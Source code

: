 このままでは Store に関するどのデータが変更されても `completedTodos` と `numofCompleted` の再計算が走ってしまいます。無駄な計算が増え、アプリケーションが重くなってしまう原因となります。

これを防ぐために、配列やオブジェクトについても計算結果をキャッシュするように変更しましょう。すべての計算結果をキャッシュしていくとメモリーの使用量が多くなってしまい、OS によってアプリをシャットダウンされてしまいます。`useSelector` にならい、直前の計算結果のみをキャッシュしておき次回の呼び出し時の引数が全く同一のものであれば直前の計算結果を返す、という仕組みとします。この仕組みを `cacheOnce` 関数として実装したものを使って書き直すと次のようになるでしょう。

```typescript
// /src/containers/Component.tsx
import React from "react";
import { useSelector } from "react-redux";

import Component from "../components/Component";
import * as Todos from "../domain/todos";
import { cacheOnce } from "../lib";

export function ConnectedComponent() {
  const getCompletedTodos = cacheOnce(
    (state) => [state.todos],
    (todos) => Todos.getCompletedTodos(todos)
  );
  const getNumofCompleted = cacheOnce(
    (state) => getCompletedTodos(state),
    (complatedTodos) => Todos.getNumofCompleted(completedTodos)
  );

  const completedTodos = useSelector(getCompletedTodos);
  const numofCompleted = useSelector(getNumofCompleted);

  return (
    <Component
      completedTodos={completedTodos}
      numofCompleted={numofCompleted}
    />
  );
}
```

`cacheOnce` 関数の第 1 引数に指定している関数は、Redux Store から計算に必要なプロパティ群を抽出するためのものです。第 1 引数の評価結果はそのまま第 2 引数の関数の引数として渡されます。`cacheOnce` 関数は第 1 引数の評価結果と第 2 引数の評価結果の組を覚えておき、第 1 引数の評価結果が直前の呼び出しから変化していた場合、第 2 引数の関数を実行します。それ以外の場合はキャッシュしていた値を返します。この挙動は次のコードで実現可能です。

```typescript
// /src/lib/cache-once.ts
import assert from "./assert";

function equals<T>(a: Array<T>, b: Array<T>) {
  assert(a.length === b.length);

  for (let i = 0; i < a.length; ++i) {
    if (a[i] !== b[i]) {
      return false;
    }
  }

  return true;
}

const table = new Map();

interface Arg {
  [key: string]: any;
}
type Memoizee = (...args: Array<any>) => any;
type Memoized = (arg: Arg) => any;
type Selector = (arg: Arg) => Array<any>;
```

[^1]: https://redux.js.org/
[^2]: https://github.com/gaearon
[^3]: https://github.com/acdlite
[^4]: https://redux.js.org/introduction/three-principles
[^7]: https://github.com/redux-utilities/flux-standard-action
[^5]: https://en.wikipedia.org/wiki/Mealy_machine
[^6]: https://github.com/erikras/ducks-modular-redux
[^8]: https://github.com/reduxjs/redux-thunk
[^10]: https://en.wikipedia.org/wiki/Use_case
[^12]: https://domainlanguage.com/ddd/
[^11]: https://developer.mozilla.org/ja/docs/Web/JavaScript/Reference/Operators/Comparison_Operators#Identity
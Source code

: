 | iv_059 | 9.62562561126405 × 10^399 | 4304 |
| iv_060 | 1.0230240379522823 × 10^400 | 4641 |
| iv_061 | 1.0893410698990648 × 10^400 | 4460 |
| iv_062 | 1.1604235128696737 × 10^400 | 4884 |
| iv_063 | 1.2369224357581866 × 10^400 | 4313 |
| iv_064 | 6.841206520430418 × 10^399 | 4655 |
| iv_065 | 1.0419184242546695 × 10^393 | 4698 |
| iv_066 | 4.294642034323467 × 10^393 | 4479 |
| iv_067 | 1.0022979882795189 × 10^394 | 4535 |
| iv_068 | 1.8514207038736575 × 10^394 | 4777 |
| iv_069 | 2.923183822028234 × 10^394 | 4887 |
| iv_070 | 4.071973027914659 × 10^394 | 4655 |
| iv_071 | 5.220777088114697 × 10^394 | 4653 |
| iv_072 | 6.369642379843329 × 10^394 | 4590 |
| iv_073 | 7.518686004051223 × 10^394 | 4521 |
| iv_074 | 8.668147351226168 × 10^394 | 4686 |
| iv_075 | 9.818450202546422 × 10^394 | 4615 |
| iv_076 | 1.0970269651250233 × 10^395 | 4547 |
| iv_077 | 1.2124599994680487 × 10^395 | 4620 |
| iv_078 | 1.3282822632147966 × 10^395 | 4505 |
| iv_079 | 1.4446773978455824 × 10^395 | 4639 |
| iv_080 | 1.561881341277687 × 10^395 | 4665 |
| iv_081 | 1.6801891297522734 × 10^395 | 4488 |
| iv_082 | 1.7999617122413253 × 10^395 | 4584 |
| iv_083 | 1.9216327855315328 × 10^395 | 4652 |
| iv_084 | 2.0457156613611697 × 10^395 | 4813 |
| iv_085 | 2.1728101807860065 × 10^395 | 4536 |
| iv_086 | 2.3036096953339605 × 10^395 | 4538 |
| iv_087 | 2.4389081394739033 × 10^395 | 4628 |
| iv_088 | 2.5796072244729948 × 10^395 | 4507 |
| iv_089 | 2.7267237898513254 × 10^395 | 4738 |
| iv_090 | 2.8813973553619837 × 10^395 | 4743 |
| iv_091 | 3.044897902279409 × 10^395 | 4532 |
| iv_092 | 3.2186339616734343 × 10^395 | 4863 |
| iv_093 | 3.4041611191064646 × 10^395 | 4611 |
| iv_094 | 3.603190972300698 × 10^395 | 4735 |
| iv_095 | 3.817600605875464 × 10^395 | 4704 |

-------------------------

WHAT IS BEING ASKED >>
From the entries above, print the lines beginning at the one with "[^10]: https://en.wikipedia.org/wiki/Use_case" and stopping after the one with "10^395 | 4743 |", exactly as written and with nothing else.

WORKED SOLUTION >>
[^10]: https://en.wikipedia.org/wiki/Use_case
[^12]: https://domainlanguage.com/ddd/
[^11]: https://developer.mozilla.org/ja/docs/Web/JavaScript/Reference/Operators/Comparison_Operators#Identity
Source code

: | iv_059 | 9.62562561126405 × 10^399 | 4304 |
| iv_060 | 1.0230240379522823 × 10^400 | 4641 |
| iv_061 | 1.0893410698990648 × 10^400 | 4460 |
| iv_062 | 1.1604235128696737 × 10^400 | 4884 |
| iv_063 | 1.2369224357581866 × 10^400 | 4313 |
| iv_064 | 6.841206520430418 × 10^399 | 4655 |
| iv_065 | 1.0419184242546695 × 10^393 | 4698 |
| iv_066 | 4.294642034323467 × 10^393 | 4479 |
| iv_067 | 1.0022979882795189 × 10^394 | 4535 |
| iv_068 | 1.8514207038736575 × 10^394 | 4777 |
| iv_069 | 2.923183822028234 × 10^394 | 4887 |
| iv_070 | 4.071973027914659 × 10^394 | 4655 |
| iv_071 | 5.220777088114697 × 10^394 | 4653 |
| iv_072 | 6.369642379843329 × 10^394 | 4590 |
| iv_073 | 7.518686004051223 × 10^394 | 4521 |
| iv_074 | 8.668147351226168 × 10^394 | 4686 |
| iv_075 | 9.818450202546422 × 10^394 | 4615 |
| iv_076 | 1.0970269651250233 × 10^395 | 4547 |
| iv_077 | 1.2124599994680487 × 10^395 | 4620 |
| iv_078 | 1.3282822632147966 × 10^395 | 4505 |
| iv_079 | 1.4446773978455824 × 10^395 | 4639 |
| iv_080 | 1.561881341277687 × 10^395 | 4665 |
| iv_081 | 1.6801891297522734 × 10^395 | 4488 |
| iv_082 | 1.7999617122413253 × 10^395 | 4584 |
| iv_083 | 1.9216327855315328 × 10^395 | 4652 |
| iv_084 | 2.0457156613611697 × 10^395 | 4813 |
| iv_085 | 2.1728101807860065 × 10^395 | 4536 |
| iv_086 | 2.3036096953339605 × 10^395 | 4538 |
| iv_087 | 2.4389081394739033 × 10^395 | 4628 |
| iv_088 | 2.5796072244729948 × 10^395 | 4507 |
| iv_089 | 2.7267237898513254 × 10^395 | 4738 |
| iv_090 | 2.8813973553619837 × 10^395 | 4743 |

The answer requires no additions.